Higgs Boson ML

Leveraging machine learning techniques to analyze ATLAS Higgs Boson datasets.

Overview

The ATLAS Higgs Boson Machine Learning project focuses on analyzing datasets from the ATLAS experiment to identify and classify events associated with the Higgs Boson. Utilizing advanced machine learning techniques, including XGBoost and neural network ensembles, this project aims to enhance the accuracy of event classification in high-energy physics experiments.

Technologies Used

  • Python: The primary programming language for data analysis and model development.
  • XGBoost: A scalable and accurate implementation of gradient boosting machines.
  • Neural Networks: Deep learning models constructed using frameworks like TensorFlow or PyTorch.
  • Jupyter Notebooks: Interactive notebooks for data exploration and model development.

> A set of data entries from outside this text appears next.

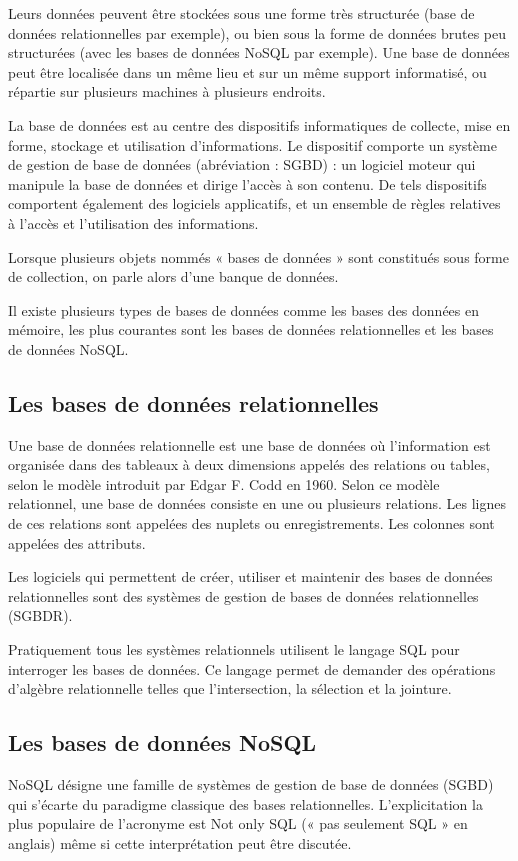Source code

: Leurs données peuvent être stockées sous une forme très structurée
(base de données relationnelles par exemple), ou bien sous la forme de données brutes
peu structurées (avec les bases de données NoSQL par exemple). Une base de données peut
être localisée dans un même lieu et sur un même support informatisé, ou répartie sur
plusieurs machines à plusieurs endroits.

La base de données est au centre des dispositifs informatiques de collecte, mise en forme,
stockage et utilisation d'informations. Le dispositif comporte un système de gestion de
base de données (abréviation : SGBD) : un logiciel moteur qui manipule la base de données et
dirige l'accès à son contenu. De tels dispositifs comportent également des logiciels applicatifs, et
un ensemble de règles relatives à l'accès et l'utilisation des informations.

Lorsque plusieurs objets nommés « bases de données » sont constitués sous forme de collection,
on parle alors d'une banque de données.

Il existe plusieurs types de bases de données comme les bases des données en mémoire, les plus courantes sont les bases de données
relationnelles et les bases de données NoSQL.

\subsection{Les bases de données relationnelles}\label{subsec:base-de-donnees-relationnelles}
Une base de données relationnelle\cite{base_donnees_relationnelle} est une base de données où l'information est
organisée dans des tableaux à deux dimensions appelés des relations ou tables, selon
le modèle introduit par Edgar F. Codd en 1960. Selon ce modèle relationnel, une base de
données consiste en une ou plusieurs relations. Les lignes de ces relations sont appelées
des nuplets ou enregistrements. Les colonnes sont appelées des attributs.

Les logiciels qui permettent de créer, utiliser et maintenir des bases de données relationnelles
sont des systèmes de gestion de bases de données relationnelles (SGBDR).

Pratiquement tous les systèmes relationnels utilisent le langage SQL pour interroger les bases de
données. Ce langage permet de demander des opérations d'algèbre relationnelle telles que l'intersection,
la sélection et la jointure.

\subsection{Les bases de données NoSQL}\label{subsec:base-de-donnees-nosql}
NoSQL\cite{nosql} désigne une famille de systèmes de gestion de base de données (SGBD) qui s'écarte
du paradigme classique des bases relationnelles. L'explicitation la plus populaire de
l'acronyme est Not only SQL (« pas seulement SQL » en anglais) même si cette
interprétation peut être discutée.

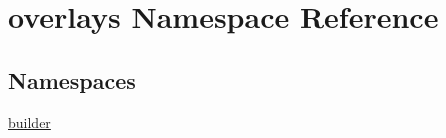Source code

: \hypertarget{namespaceoverlays}{}\section{overlays Namespace Reference}
\label{namespaceoverlays}
\subsection*{Namespaces}
\begin{DoxyCompactItemize}
\item 
 \hyperlink{namespaceoverlays_1_1builder}{builder}
\end{DoxyCompactItemize}

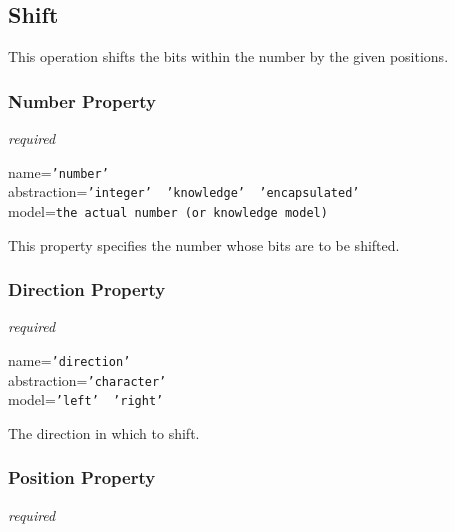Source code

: %
%
%
%
%
%

\subsection{Shift}
\label{shift_heading}

This operation shifts the bits within the number by the given positions.

\subsubsection{Number Property}

\emph{required}

name=\texttt{'number'}\\
abstraction=\texttt{'integer' \vline\ 'knowledge' \vline\ 'encapsulated'}\\
model=\texttt{the actual number (or knowledge model)}

This property specifies the number whose bits are to be shifted.

\subsubsection{Direction Property}

\emph{required}

name=\texttt{'direction'}\\
abstraction=\texttt{'character'}\\
model=\texttt{'left' \vline\ 'right'}

The direction in which to shift.

\subsubsection{Position Property}

\emph{required}

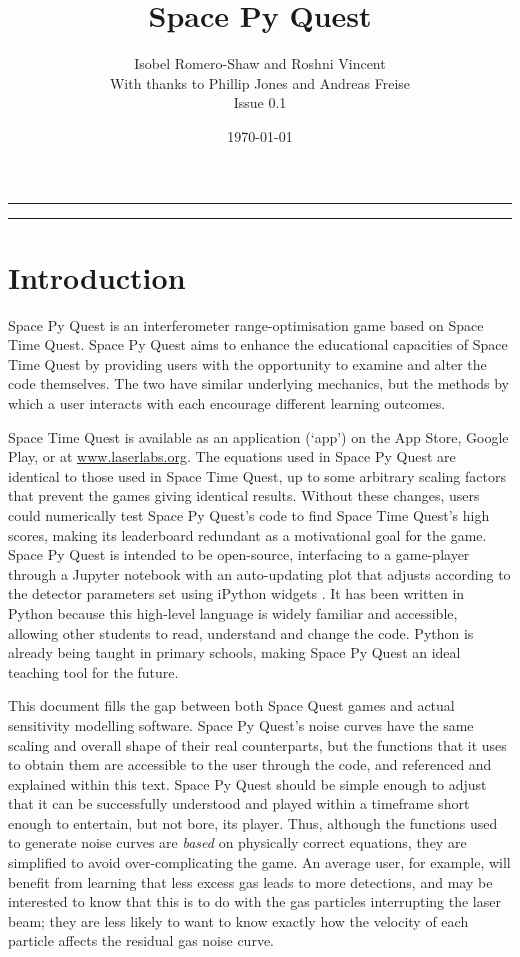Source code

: \documentclass{article}
\title{Space Py Quest}
\author{Isobel Romero-Shaw and Roshni Vincent \\
{\small With thanks to Phillip Jones and Andreas Freise} \\
Issue 0.1}
\date{\today}
\begin{document}
\maketitle
\hrule
\tableofcontents
\hrule
\clearpage

\section{Introduction}
\label{sec:introduction}
Space Py Quest is an interferometer range-optimisation game based on
Space Time Quest. Space Py Quest aims to enhance the educational
capacities of Space Time Quest by providing users with the opportunity
to examine and alter the code themselves. The two have similar
underlying mechanics, but the methods by which a user interacts with
each encourage different learning outcomes. 

Space Time Quest is available as an application (`app') on the App
Store, Google Play, or at \url{www.laserlabs.org}. The equations used
in Space Py Quest are identical to those used in Space Time Quest, up
to some arbitrary scaling factors that prevent the games giving
identical results. Without these changes, users could numerically test
Space Py Quest's code to find Space Time Quest's high scores, making
its leaderboard redundant as a motivational goal for the
game. Space Py Quest is intended to be open-source, interfacing to a
game-player through a Jupyter notebook \cite{jupyter} with an
auto-updating plot that adjusts according to the detector parameters
set using iPython widgets \cite{ipy}. It has been written in Python
because this high-level language is widely familiar and accessible,
allowing other students to read, understand and change the
code. Python is already being taught in primary schools, making
Space Py Quest an ideal teaching tool for the future.

This document fills the gap between both Space Quest games and actual
sensitivity modelling software. Space Py Quest's noise curves have the
same scaling and overall shape of their real counterparts, but the
functions that it uses to obtain them are accessible to the user
through the code, and referenced and explained within this
text. Space Py Quest should be simple enough to adjust that it can be
successfully understood and played within a timeframe short enough to
entertain, but not bore, its player. Thus, although the functions used
to generate noise curves are \textit{based} on physically correct
equations, they are simplified to avoid over-complicating the game. An
average user, for example, will benefit from learning that less excess
gas leads to more detections, and may be interested to know that this
is to do with the gas particles interrupting the laser beam; they are
less likely to want to know exactly how the velocity of each particle
affects the  residual gas noise curve.
\end{document}
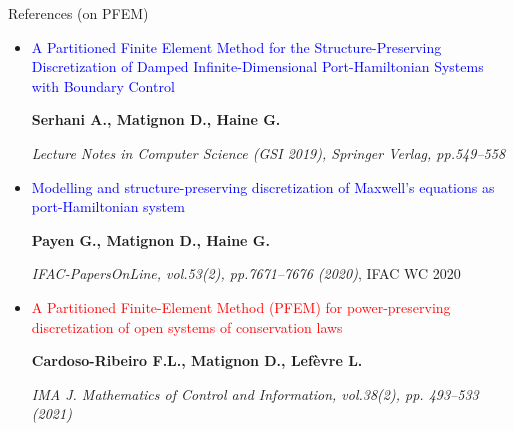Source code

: \documentclass[10pt,aspectratio=43]{ISAE-Beamer}
\newcommand{\blue}[1]{\textcolor{blue}{#1}}
\newcommand{\red}[1]{\textcolor{red}{#1}}
\newcommand{\biblio}{\blue{\tiny\faBook}}
\begin{document}
\begin{frame}{References (on PFEM)}
{\begin{itemize}
\textbf{Serhani A., Haine G., Matignon D.}

\textit{IFAC-PapersOnLine, vol.52(7), pp.57--62 (2019)}, TFMST 2019
\vfill
\item[\biblio] \blue{A Partitioned Finite Element Method for the Structure-Preserving Discretization of Damped Infinite-Dimensional Port-Hamiltonian Systems with Boundary Control}

\textbf{Serhani A., Matignon D., Haine G.}

\textit{Lecture Notes in Computer Science (GSI 2019), Springer Verlag,  pp.549--558}
\vfill
\item[\biblio] \blue{Modelling and structure-preserving discretization of Maxwell’s equations as port-Hamiltonian system}

\textbf{Payen G.,  Matignon D., Haine G.}

\textit{IFAC-PapersOnLine, vol.53(2), pp.7671--7676 (2020)}, IFAC WC 2020
\vfill
\item[\biblio] \red{A Partitioned Finite-Element Method (PFEM) for power-preserving discretization of open systems of conservation laws}

\textbf{Cardoso-Ribeiro F.L., Matignon D., Lef\`evre L.}

\textit{IMA J. Mathematics of Control and Information, vol.38(2), pp. 493--533 (2021)}


\end{itemize}}
\end{frame}
\end{document}
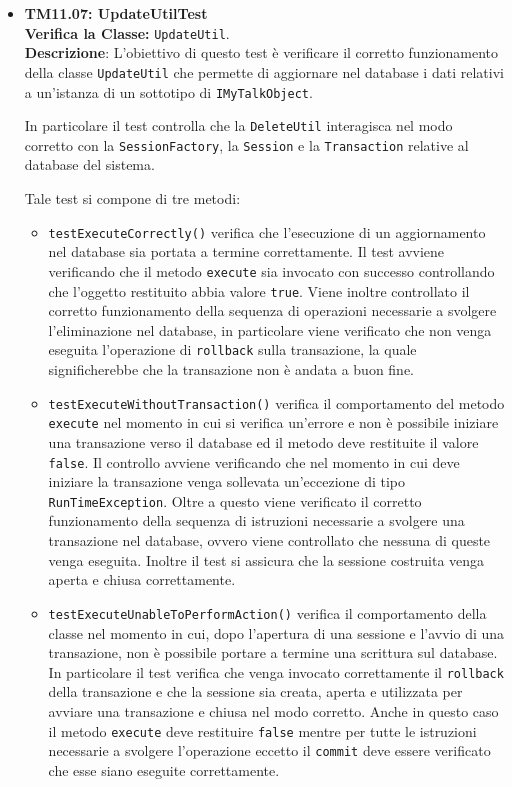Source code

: \begin{itemize}
\item[\passed] \textbf{TM11.07: UpdateUtilTest}\\
\textbf{Verifica la Classe:} \texttt{UpdateUtil}.\\
\textbf{Descrizione}: L'obiettivo di questo test è verificare il corretto funzionamento della classe \texttt{UpdateUtil} che permette di aggiornare nel database i dati relativi a un'istanza di un sottotipo di \texttt{IMyTalkObject}.

In particolare il test controlla che la \texttt{DeleteUtil} interagisca nel modo corretto con la \texttt{SessionFactory}, la \texttt{Session} e la \texttt{Transaction} relative al database del sistema.

Tale test si compone di tre metodi:
\begin{itemize}
\item \texttt{testExecuteCorrectly()} verifica che l'esecuzione di un aggiornamento nel database sia portata a termine correttamente. Il test avviene verificando che il metodo \texttt{execute} sia invocato con successo controllando che l'oggetto restituito abbia valore \texttt{true}. Viene inoltre controllato il corretto funzionamento della sequenza di operazioni necessarie a svolgere l'eliminazione nel database, in particolare viene verificato che non venga eseguita l'operazione di \texttt{rollback} sulla transazione, la quale significherebbe che la transazione non è andata a buon fine.

\item \texttt{testExecuteWithoutTransaction()}  verifica il comportamento del metodo \\ \texttt{execute} nel momento in cui si verifica un'errore e non è possibile iniziare una transazione verso il database ed il metodo deve restituite il valore \texttt{false}. Il controllo avviene verificando che nel momento in cui deve iniziare la transazione venga sollevata un'eccezione di tipo \texttt{RunTimeException}. Oltre a questo viene verificato il corretto funzionamento della sequenza di istruzioni necessarie a svolgere una transazione nel database, ovvero viene controllato che nessuna di queste venga eseguita. Inoltre il test si assicura che la sessione costruita venga aperta e chiusa correttamente.

\item \texttt{testExecuteUnableToPerformAction()} verifica il comportamento della classe nel momento in cui, dopo l'apertura di una sessione e l'avvio di una transazione, non è possibile portare a termine una scrittura sul database. In particolare il test verifica che venga invocato correttamente il \texttt{rollback} della transazione e che la sessione sia creata, aperta e utilizzata per avviare una transazione e chiusa nel modo corretto. Anche in questo caso il metodo \texttt{execute} deve restituire \texttt{false} mentre per tutte le istruzioni necessarie a svolgere l'operazione eccetto il \texttt{commit} deve essere verificato che esse siano eseguite correttamente.


\end{itemize}
\end{itemize}
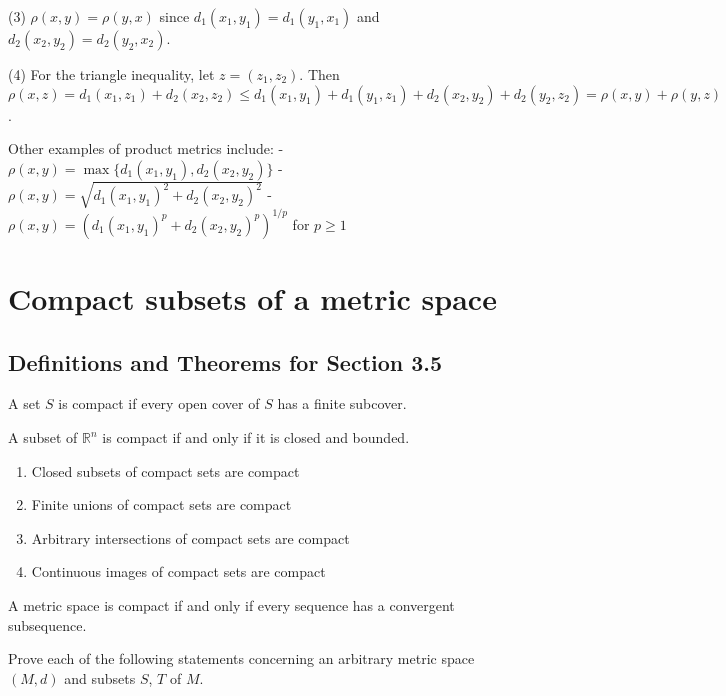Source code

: (3) $\rho(x,y) = \rho(y,x)$ since $d_1(x_1,y_1) = d_1(y_1,x_1)$ and $d_2(x_2,y_2) = d_2(y_2,x_2)$.

(4) For the triangle inequality, let $z = (z_1,z_2)$. Then $\rho(x,z) = d_1(x_1,z_1) + d_2(x_2,z_2) \leq d_1(x_1,y_1) + d_1(y_1,z_1) + d_2(x_2,y_2) + d_2(y_2,z_2) = \rho(x,y) + \rho(y,z)$.

Other examples of product metrics include:
- $\rho(x,y) = \max\{d_1(x_1,y_1), d_2(x_2,y_2)\}$
- $\rho(x,y) = \sqrt{d_1(x_1,y_1)^2 + d_2(x_2,y_2)^2}$
- $\rho(x,y) = (d_1(x_1,y_1)^p + d_2(x_2,y_2)^p)^{1/p}$ for $p \geq 1$


\section{Compact subsets of a metric space}

\subsection*{Definitions and Theorems for Section 3.5}

\begin{definition}
A set $S$ is compact if every open cover of $S$ has a finite subcover.
\end{definition}

\begin{theorem}
A subset of $\mathbb{R}^n$ is compact if and only if it is closed and bounded.
\end{theorem}

\begin{theorem}
\begin{enumerate}
\item Closed subsets of compact sets are compact
\item Finite unions of compact sets are compact
\item Arbitrary intersections of compact sets are compact
\item Continuous images of compact sets are compact
\end{enumerate}
\end{theorem}

\begin{theorem}
A metric space is compact if and only if every sequence has a convergent subsequence.
\end{theorem}

Prove each of the following statements concerning an arbitrary metric space $(M,d)$ and subsets $S$, $T$ of $M$.

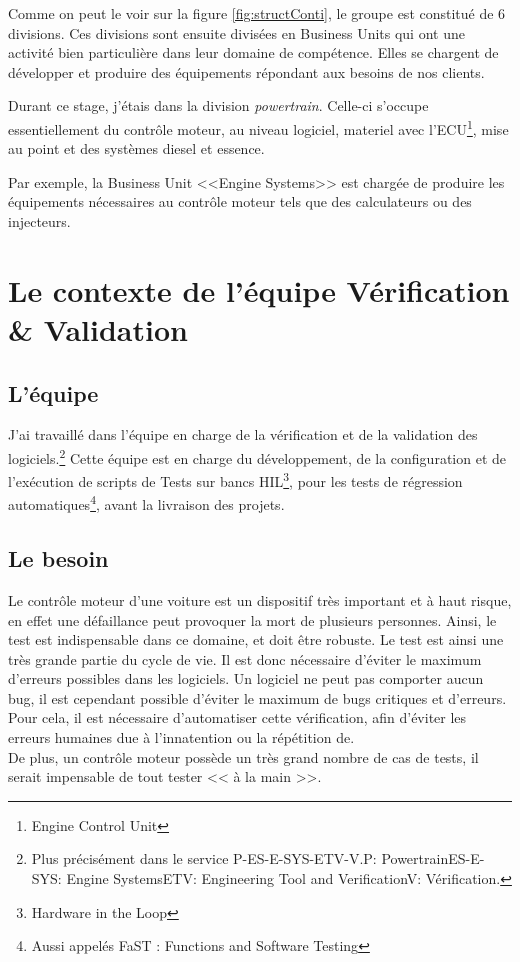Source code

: 		Comme on peut le voir sur la figure \ref{fig:structConti}, le groupe est constitué de 6 divisions. Ces divisions sont ensuite divisées en Business Units qui ont une activité bien particulière dans leur domaine de compétence. Elles se chargent de développer et produire des équipements répondant aux besoins de nos clients.

Durant ce stage, j'étais dans la division \textit{powertrain}. Celle-ci s'occupe essentiellement du contrôle moteur, au niveau logiciel, materiel avec l'ECU\footnote{Engine Control Unit}, mise au point et des systèmes diesel et essence.

Par exemple, la Business Unit <<Engine Systems>> est chargée de produire les équipements nécessaires au contrôle moteur tels que des calculateurs ou des 
injecteurs.

	\section{Le contexte de l'équipe Vérification \& Validation}
		\subsection{L'équipe}
		J'ai travaillé dans l'équipe en charge de la vérification et de la validation des logiciels.\footnote{Plus précisément dans le service P-ES-E-SYS-ETV-V.\newline P: Powertrain\newline ES-E-SYS: Engine Systems\newline ETV: Engineering Tool and Verification\newline V: Vérification.}
		Cette équipe est en charge du développement, de la configuration et de l'exécution de scripts de Tests sur bancs HIL\footnote{Hardware in the Loop}, pour les tests de régression automatiques\footnote{Aussi appelés FaST : Functions and Software Testing}, avant la livraison des projets.
		
		\subsection{Le besoin} \label{besoinTests}
		Le contrôle moteur d'une voiture est un dispositif très important et à haut risque, en effet une défaillance peut provoquer la mort de plusieurs personnes. Ainsi, le test est indispensable dans ce domaine, et doit être robuste. Le test est ainsi une très grande partie du cycle de vie.\newline
		 Il est donc nécessaire d'éviter le maximum d'erreurs possibles dans les logiciels. Un logiciel ne peut pas comporter aucun bug, il est cependant possible d'éviter le maximum de bugs critiques et d'erreurs. Pour cela, il est nécessaire d'automatiser cette vérification, afin d'éviter les erreurs humaines due à l'innatention ou la répétition de.\\
		De plus, un contrôle moteur possède un très grand nombre de cas de tests, il serait impensable de tout tester << à la main >>.

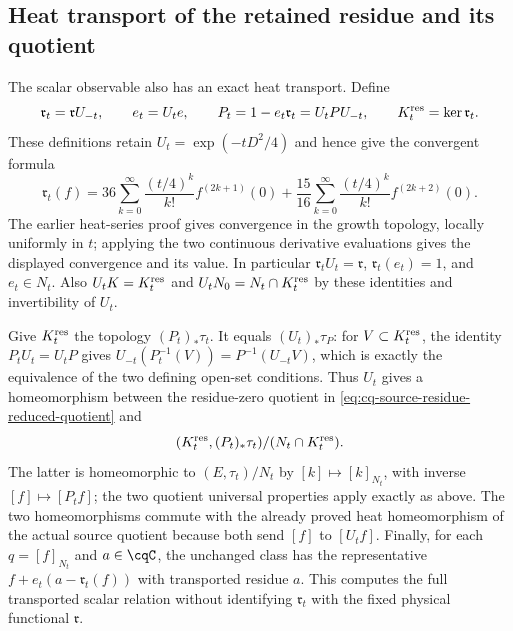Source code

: \subsection{Heat transport of the retained residue and its quotient}
The scalar observable also has an exact heat transport. Define
\[
 \mathfrak r_t=\mathfrak r U_{-t},\qquad
 e_t=U_te,\qquad
 P_t=1-e_t\mathfrak r_t=U_tPU_{-t},\qquad
 K_t^{\rm res}=\ker\mathfrak r_t .
\]
These definitions retain $U_t=\exp(-tD^2/4)$ and hence
give the convergent formula
\begin{equation}
 \mathfrak r_t(f)
 =36\sum_{k=0}^{\infty}\frac{(t/4)^k}{k!}
       f^{(2k+1)}(0)
  +\frac{15}{16}\sum_{k=0}^{\infty}\frac{(t/4)^k}{k!}
       f^{(2k+2)}(0).
 \label{eq:cq-transported-spatial-residue}
\end{equation}
The earlier heat-series proof gives convergence in the growth
topology, locally uniformly in $t$; applying the two continuous
derivative evaluations gives the displayed convergence and
its value. In particular
$\mathfrak r_tU_t=\mathfrak r$,
$\mathfrak r_t(e_t)=1$, and $e_t\in N_t$.
Also $U_tK=K_t^{\rm res}$ and
$U_tN_0=N_t\cap K_t^{\rm res}$ by these identities and
invertibility of $U_t$.

Give $K_t^{\rm res}$ the topology $(P_t)_*\tau_t$.
It equals $(U_t)_*\tau_P$: for $V\subset K_t^{\rm res}$,
the identity $P_tU_t=U_tP$ gives
$U_{-t}(P_t^{-1}(V))=P^{-1}(U_{-t}V)$,
which is exactly the equivalence of the two defining open-set
conditions. Thus $U_t$ gives a homeomorphism between the
residue-zero quotient in
\eqref{eq:cq-source-residue-reduced-quotient} and
\[
 (K_t^{\rm res},(P_t)_*\tau_t)/
       (N_t\cap K_t^{\rm res}) .
\]
The latter is homeomorphic to $(E,\tau_t)/N_t$ by
$[k]\mapsto[k]_{N_t}$, with inverse $[f]\mapsto[P_tf]$;
the two quotient universal properties apply exactly as above.
The two homeomorphisms commute with the already proved heat
homeomorphism of the actual source quotient because both send
$[f]$ to $[U_tf]$. Finally, for each $q=[f]_{N_t}$ and
$a\in\cqC$, the unchanged class has the representative
$f+e_t(a-\mathfrak r_t(f))$ with transported residue $a$.
This computes the full transported scalar relation without
identifying $\mathfrak r_t$ with the fixed physical functional
$\mathfrak r$.
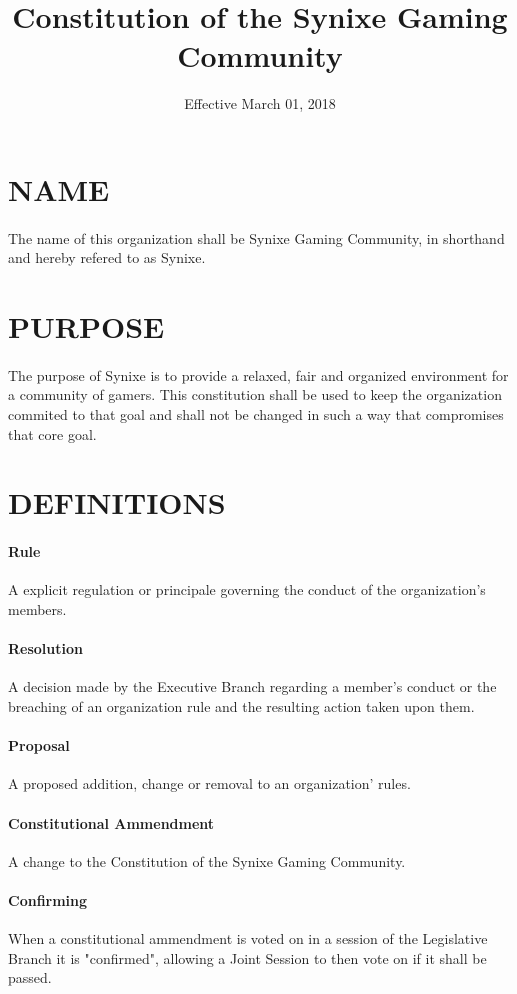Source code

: \documentclass[10pt,a4paper]{article}
\title{Constitution of the Synixe Gaming Community}
\date{Effective March 01, 2018}
\begin{document}
\maketitle
\newpage
\section{NAME}
\paragraph{}
The name of this organization shall be Synixe Gaming Community, in shorthand and hereby refered to as Synixe.
\section{PURPOSE}
\paragraph{}
The purpose of Synixe is to provide a relaxed, fair and organized environment for a community of gamers. This constitution shall be used to keep the organization commited to that goal and shall not be changed in such a way that compromises that core goal.
\section{DEFINITIONS}
\paragraph{Rule} A explicit regulation or principale governing the conduct of the organization's members.
\paragraph{Resolution} A decision made by the Executive Branch regarding a member's conduct or the breaching of an organization rule and the resulting action taken upon them.
\paragraph{Proposal} A proposed addition, change or removal to an organization' rules.
\paragraph{Constitutional Ammendment} A change to the Constitution of the Synixe Gaming Community.
\paragraph{Confirming} When a constitutional ammendment is voted on in a session of the Legislative Branch it is "confirmed", allowing a Joint Session to then vote on if it shall be passed.
\end{document}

Notebooks and Key Highlights

  1. Ensemble of Deep Learning and XGBoost:
    • Combines the strengths of deep learning models and XGBoost to improve classification performance.
    • Techniques such as stacking and blending are employed to create a robust ensemble model.
    • 📂 Notebook Link
  2. Ensemble of Neural Networks:
    • Develops multiple neural network architectures and ensembles them to enhance predictive accuracy.
    • Explores various neural network configurations and their impact on model performance.
    • 📂 Notebook Link
  3. Higgs Boson XGBoost:
    • Implements the XGBoost algorithm to classify Higgs Boson events.
    • Focuses on feature engineering, parameter tuning, and model evaluation.
    • 📂 Notebook Link

How to Use

  1. Clone the Repository:
    git clone https://github.com/usyntest/atlas-higgs-boson-ml.git
    cd atlas-higgs-boson-ml
    
  2. Set Up the Environment:
    • Create a virtual environment:
       python -m venv venv
       source venv/bin/activate  # On Windows, use 'env\Scripts\activate'
      
    • Install the required packages:
       pip install -r requirements.txt
      
  3. Run the Notebooks:
    • Launch Jupyter Notebook:
       jupyter notebook
      
    • Open and execute the desired notebook (e.g., ensemble_of_neural_networks.ipynb).